The helmets opened. Brody’s TV screen gave a perfect view into each faceplate. His sergeant was watching intently too. He looked at the astronauts and roared with laughter. “Monkeys!” he shouted. “Holy clout, General, they caught themselves three monkeys in space suits!”
“Admiral Jardin,” Brody said quietly into the phone. His voice was the same deadly calm that Ray Hamilton had used when he alerted SAC. “Admiral—”
“Yes, General. You are seeing it. That is what you wanted to ask, isn’t it? I’m seeing it too,” the Admiral said. “No question about it, our astronauts are chimpanzees.”
“And just where the devil did they come from?” Brody demanded.
“I’ll just ask them, shall I?”
“Admiral, I have to report to the president. I do not need your jokes.”
“Sorry, Len. Well, have you any suggestions? This is a bit stranger than I’d expected. I’m at a loss.”
“Yeah. So am I. Well, the president wants an examination of that capsule made. Immediate and thorough. Meanwhile, take the—uh, the passengers somewhere secure. Someplace that knows how to take care of them. You got any labs around there? A university maybe?”
“Not secure.” Admiral Jardin was quiet for a moment. “I have a friend in the LA Zoo Commission. I expect we could get them lodged there without anybody’s knowing it. We can’t keep this secret very long, General. The whole crew of this ship knows . . .”

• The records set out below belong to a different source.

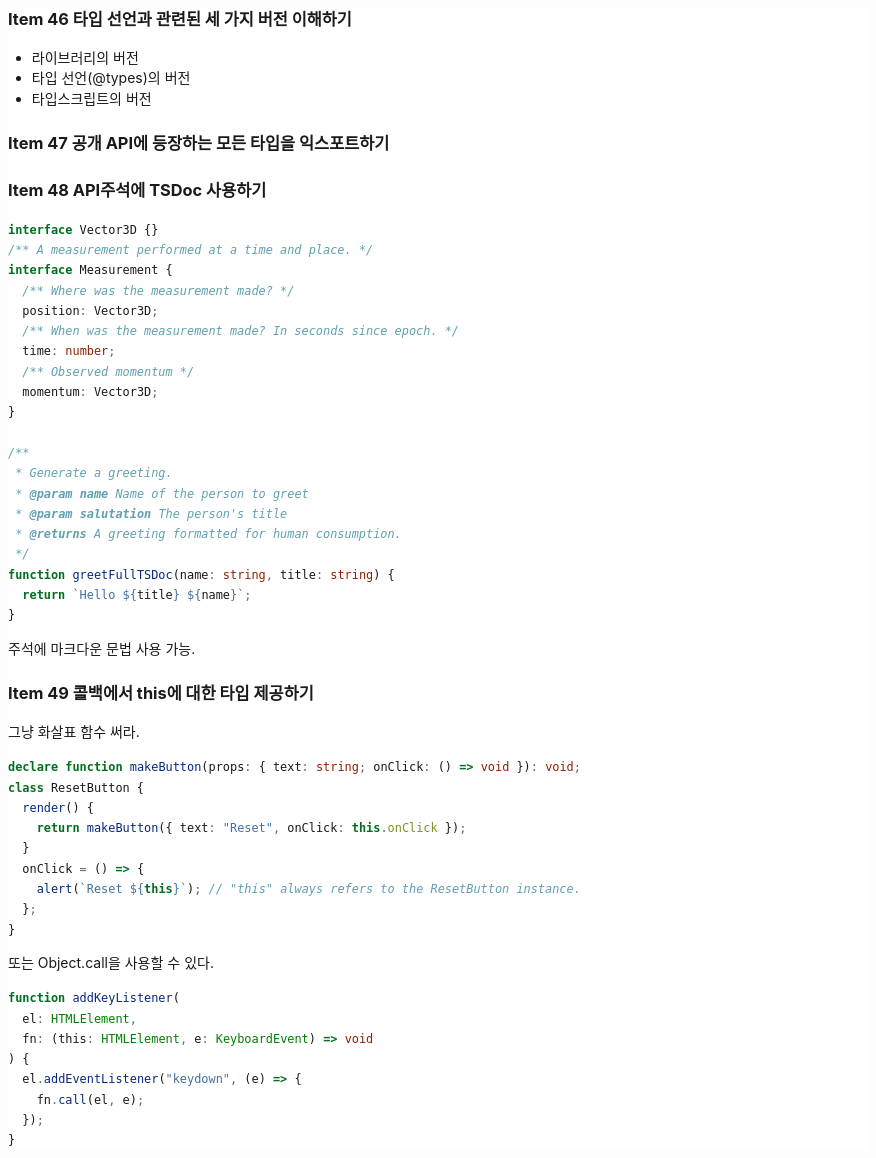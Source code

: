 ### Item 46 타입 선언과 관련된 세 가지 버전 이해하기

- 라이브러리의 버전
- 타입 선언(@types)의 버전
- 타입스크립트의 버전

### Item 47 공개 API에 등장하는 모든 타입을 익스포트하기

### Item 48 API주석에 TSDoc 사용하기

```typescript
interface Vector3D {}
/** A measurement performed at a time and place. */
interface Measurement {
  /** Where was the measurement made? */
  position: Vector3D;
  /** When was the measurement made? In seconds since epoch. */
  time: number;
  /** Observed momentum */
  momentum: Vector3D;
}

/**
 * Generate a greeting.
 * @param name Name of the person to greet
 * @param salutation The person's title
 * @returns A greeting formatted for human consumption.
 */
function greetFullTSDoc(name: string, title: string) {
  return `Hello ${title} ${name}`;
}
```

주석에 마크다운 문법 사용 가능.

### Item 49 콜백에서 this에 대한 타입 제공하기

그냥 화살표 함수 써라.

```typescript
declare function makeButton(props: { text: string; onClick: () => void }): void;
class ResetButton {
  render() {
    return makeButton({ text: "Reset", onClick: this.onClick });
  }
  onClick = () => {
    alert(`Reset ${this}`); // "this" always refers to the ResetButton instance.
  };
}
```

또는 Object.call을 사용할 수 있다.

```typescript
function addKeyListener(
  el: HTMLElement,
  fn: (this: HTMLElement, e: KeyboardEvent) => void
) {
  el.addEventListener("keydown", (e) => {
    fn.call(el, e);
  });
}
```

“Yeah. But the president decides when to break this, and to whom. Right? OK, take ’em to the zoo. That seems an appropriate place for chimps. Get somebody to examine them. Somebody with clearances.”
“You save the easy jobs for the Navy, don’t you?” Jardin said sourly.

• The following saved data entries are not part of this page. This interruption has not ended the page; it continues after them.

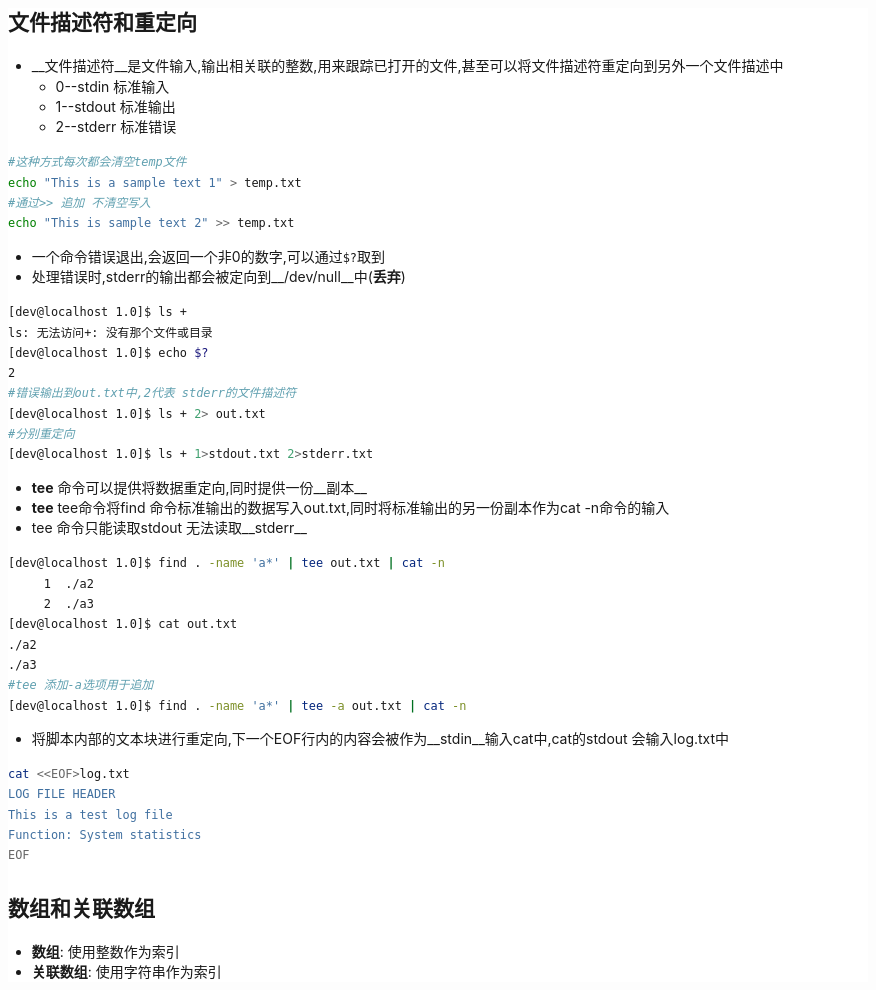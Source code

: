 ## 文件描述符和重定向
* __文件描述符__是文件输入,输出相关联的整数,用来跟踪已打开的文件,甚至可以将文件描述符重定向到另外一个文件描述中
    * 0--stdin 标准输入
    * 1--stdout 标准输出
    * 2--stderr 标准错误

```bash
#这种方式每次都会清空temp文件
echo "This is a sample text 1" > temp.txt
#通过>> 追加 不清空写入
echo "This is sample text 2" >> temp.txt
```

* 一个命令错误退出,会返回一个非0的数字,可以通过```$?```取到
* 处理错误时,stderr的输出都会被定向到__/dev/null__中(__丢弃__)

```bash
[dev@localhost 1.0]$ ls +
ls: 无法访问+: 没有那个文件或目录
[dev@localhost 1.0]$ echo $?
2
#错误输出到out.txt中,2代表 stderr的文件描述符
[dev@localhost 1.0]$ ls + 2> out.txt
#分别重定向
[dev@localhost 1.0]$ ls + 1>stdout.txt 2>stderr.txt
```

* __tee__ 命令可以提供将数据重定向,同时提供一份__副本__
* __tee__ tee命令将find 命令标准输出的数据写入out.txt,同时将标准输出的另一份副本作为cat -n命令的输入
* tee 命令只能读取stdout 无法读取__stderr__

```bash
[dev@localhost 1.0]$ find . -name 'a*' | tee out.txt | cat -n
     1  ./a2
     2  ./a3
[dev@localhost 1.0]$ cat out.txt
./a2
./a3
#tee 添加-a选项用于追加
[dev@localhost 1.0]$ find . -name 'a*' | tee -a out.txt | cat -n
```

* 将脚本内部的文本块进行重定向,下一个EOF行内的内容会被作为__stdin__输入cat中,cat的stdout 会输入log.txt中

```bash
cat <<EOF>log.txt
LOG FILE HEADER
This is a test log file
Function: System statistics
EOF
```

## 数组和关联数组
* __数组__: 使用整数作为索引
* __关联数组__: 使用字符串作为索引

Brody made a face at the phone. “You think you have troubles? I’ve got to report to the president. He’s going to just love this.”
THREE
Admiral George “Snapper” Jardin was not a happy man. What made things worse was that none of these problems were his own fault. His Navy people had performed flawlessly. Within minutes of the signal that an unscheduled spacecraft was going to splash down, he had a Navy interceptor fighter in the air over the predicted splash area, a rescue helicopter airborne and on the way, and a recovery carrier speeding to the scene at twenty-eight knots. The chopper crew put inflation collars around the spacecraft and kept it upright and afloat. His carrier came alongside and hoisted it aboard. Everything went fine—until the astronauts turned out to be chimpanzees. Snapper Jardin shuddered again. How did they get in the ship? “Where have we got them now?” he asked his aide.

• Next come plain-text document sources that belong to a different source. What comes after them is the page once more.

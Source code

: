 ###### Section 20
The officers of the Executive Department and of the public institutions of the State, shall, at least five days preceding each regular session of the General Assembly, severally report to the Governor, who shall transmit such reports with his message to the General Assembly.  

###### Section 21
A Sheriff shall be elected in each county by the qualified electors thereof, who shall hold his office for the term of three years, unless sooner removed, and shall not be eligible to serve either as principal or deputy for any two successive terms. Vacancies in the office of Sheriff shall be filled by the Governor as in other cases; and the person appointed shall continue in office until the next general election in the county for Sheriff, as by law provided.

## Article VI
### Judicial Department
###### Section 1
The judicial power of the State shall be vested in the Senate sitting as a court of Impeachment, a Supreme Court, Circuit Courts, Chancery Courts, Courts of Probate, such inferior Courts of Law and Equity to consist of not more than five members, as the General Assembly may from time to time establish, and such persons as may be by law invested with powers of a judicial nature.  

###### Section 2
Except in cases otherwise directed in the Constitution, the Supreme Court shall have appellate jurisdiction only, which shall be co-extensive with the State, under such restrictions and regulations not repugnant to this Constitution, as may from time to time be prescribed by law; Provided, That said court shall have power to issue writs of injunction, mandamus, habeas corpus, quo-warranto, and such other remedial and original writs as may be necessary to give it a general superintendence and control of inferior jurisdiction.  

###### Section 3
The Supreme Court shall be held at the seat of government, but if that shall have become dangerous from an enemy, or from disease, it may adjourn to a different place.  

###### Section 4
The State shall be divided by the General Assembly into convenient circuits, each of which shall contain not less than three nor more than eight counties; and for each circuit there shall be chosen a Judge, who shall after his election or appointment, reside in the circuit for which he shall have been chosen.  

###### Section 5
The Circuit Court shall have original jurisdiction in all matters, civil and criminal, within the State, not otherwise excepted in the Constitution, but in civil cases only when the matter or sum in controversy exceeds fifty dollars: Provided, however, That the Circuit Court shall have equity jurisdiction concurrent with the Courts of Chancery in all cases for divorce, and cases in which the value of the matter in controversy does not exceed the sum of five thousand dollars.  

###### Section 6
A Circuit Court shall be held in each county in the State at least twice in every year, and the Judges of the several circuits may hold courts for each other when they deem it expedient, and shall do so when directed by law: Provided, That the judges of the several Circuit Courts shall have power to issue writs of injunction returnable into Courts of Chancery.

“In the wardroom, Admiral,” Lt. Commander Hartley said. “We had them in sick bay, but there are too many things they might get hold of down there. They could hurt themselves.”
“I bet the ship’s officers like having monkeys in their wardroom. Did anybody object?”
“No, sir.” How could anyone object? Hartley wondered. They hadn’t been asked. In his experience, nobody ever asked in the Navy; the brass sent down The Word, and that was that.
“Did you get the LA Zoo?”
“Yes, sir,” Hartley said. “They’re ready. Tight security. The apes can go into the sick bay. Nothing in there right now, except a mauled fox cub, a deer with pneumonia, and a depressed gorilla who’s lost his mate. The apes will be out of sight, quarantined, and there’ll be plenty of facilities for medical and psych examinations.”